------ Source data ------
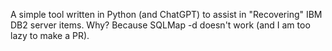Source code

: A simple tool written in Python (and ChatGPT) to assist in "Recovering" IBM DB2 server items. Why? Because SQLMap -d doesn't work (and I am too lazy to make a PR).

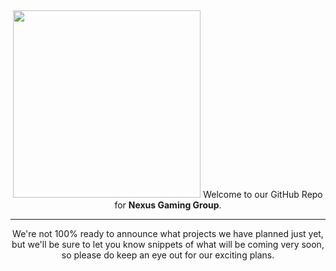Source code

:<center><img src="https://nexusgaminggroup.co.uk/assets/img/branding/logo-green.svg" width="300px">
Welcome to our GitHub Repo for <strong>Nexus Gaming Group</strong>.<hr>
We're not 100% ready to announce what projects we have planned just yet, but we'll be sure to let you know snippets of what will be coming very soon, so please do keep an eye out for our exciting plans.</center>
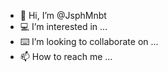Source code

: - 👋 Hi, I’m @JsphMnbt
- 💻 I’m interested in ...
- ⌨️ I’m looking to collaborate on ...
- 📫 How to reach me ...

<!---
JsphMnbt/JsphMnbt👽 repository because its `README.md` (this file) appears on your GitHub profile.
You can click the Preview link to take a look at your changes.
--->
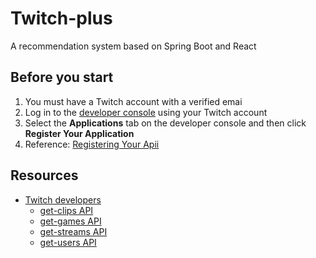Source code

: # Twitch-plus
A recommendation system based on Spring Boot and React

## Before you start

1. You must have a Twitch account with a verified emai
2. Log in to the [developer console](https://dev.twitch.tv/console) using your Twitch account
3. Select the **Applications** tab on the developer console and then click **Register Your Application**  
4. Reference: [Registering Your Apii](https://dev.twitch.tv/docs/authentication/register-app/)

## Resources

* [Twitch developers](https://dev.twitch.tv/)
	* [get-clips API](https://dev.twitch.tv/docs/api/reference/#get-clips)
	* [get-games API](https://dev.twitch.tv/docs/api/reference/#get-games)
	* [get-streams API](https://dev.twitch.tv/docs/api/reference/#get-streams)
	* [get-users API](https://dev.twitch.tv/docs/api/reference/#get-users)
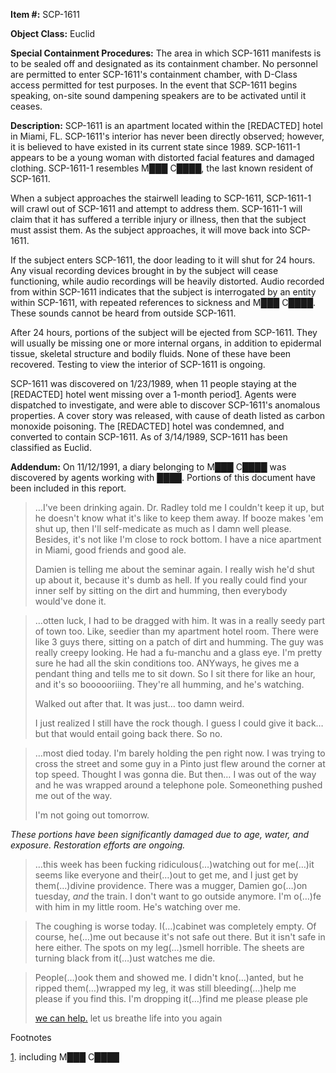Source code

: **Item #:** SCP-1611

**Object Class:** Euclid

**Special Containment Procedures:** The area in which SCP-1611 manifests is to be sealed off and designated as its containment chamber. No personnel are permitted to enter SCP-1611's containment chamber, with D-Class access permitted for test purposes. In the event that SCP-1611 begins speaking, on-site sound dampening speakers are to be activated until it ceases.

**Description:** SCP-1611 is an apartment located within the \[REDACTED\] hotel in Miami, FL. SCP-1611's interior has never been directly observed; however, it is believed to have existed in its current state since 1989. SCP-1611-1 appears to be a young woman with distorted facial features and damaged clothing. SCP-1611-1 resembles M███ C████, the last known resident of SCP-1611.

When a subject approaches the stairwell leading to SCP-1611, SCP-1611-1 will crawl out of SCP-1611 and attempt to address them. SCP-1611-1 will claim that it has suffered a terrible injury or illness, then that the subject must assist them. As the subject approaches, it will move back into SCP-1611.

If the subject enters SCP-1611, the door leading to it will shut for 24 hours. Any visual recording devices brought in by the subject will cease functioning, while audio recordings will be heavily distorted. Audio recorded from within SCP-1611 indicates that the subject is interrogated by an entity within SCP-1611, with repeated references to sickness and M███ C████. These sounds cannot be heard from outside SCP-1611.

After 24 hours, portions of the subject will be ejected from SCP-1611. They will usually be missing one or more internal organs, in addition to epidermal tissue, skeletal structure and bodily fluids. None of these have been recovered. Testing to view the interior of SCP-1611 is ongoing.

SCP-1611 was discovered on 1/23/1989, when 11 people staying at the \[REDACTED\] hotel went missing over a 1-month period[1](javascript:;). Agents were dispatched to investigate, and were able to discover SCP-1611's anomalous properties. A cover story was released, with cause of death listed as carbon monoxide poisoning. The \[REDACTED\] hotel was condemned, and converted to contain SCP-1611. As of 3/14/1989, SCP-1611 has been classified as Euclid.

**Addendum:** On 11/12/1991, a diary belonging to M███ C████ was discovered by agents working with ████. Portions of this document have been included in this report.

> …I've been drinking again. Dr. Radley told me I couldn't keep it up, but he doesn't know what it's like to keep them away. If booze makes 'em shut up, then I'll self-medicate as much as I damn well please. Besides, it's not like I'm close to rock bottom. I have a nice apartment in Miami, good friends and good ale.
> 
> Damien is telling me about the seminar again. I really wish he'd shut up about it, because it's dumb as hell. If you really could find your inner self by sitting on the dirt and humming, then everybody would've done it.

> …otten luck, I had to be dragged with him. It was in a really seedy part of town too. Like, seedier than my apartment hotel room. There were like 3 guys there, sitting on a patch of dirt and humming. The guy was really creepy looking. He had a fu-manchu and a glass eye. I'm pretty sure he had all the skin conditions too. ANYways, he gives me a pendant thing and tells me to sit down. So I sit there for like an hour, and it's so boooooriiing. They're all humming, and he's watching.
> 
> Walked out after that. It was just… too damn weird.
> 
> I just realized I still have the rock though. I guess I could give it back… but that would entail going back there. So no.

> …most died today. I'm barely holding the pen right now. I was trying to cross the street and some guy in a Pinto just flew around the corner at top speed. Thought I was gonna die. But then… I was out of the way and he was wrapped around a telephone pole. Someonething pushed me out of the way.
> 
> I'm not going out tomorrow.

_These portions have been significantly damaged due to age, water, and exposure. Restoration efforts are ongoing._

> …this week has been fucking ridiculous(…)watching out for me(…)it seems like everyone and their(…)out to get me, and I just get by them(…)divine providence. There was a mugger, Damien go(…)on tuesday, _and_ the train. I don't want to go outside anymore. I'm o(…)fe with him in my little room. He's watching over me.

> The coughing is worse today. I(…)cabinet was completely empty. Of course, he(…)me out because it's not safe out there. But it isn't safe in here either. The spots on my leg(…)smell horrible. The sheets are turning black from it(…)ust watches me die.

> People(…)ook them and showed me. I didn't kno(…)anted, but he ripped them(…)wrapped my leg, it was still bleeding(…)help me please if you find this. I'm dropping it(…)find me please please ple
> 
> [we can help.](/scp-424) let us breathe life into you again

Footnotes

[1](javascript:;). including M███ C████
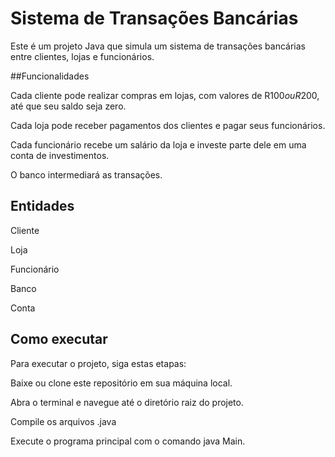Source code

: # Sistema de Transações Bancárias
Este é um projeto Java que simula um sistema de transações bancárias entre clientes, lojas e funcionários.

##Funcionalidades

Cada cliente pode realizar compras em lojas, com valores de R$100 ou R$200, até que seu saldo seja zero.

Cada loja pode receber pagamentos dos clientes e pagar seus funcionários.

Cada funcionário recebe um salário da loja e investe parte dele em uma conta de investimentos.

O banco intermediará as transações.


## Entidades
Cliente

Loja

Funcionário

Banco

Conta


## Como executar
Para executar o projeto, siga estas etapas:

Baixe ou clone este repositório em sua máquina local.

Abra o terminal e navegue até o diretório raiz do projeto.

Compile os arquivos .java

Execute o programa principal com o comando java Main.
------
Please output the listing above exactly from its first line through the line with "Welcome to our", both included, and nothing beyond that line. Omit pictures.

Source code

: A simple tool written in Python (and ChatGPT) to assist in "Recovering" IBM DB2 server items. Why? Because SQLMap -d doesn't work (and I am too lazy to make a PR).

Source code

:<center><img src="https://nexusgaminggroup.co.uk/assets/img/branding/logo-green.svg" width="300px">
Welcome to our GitHub Repo for <strong>Nexus Gaming Group</strong>.<hr>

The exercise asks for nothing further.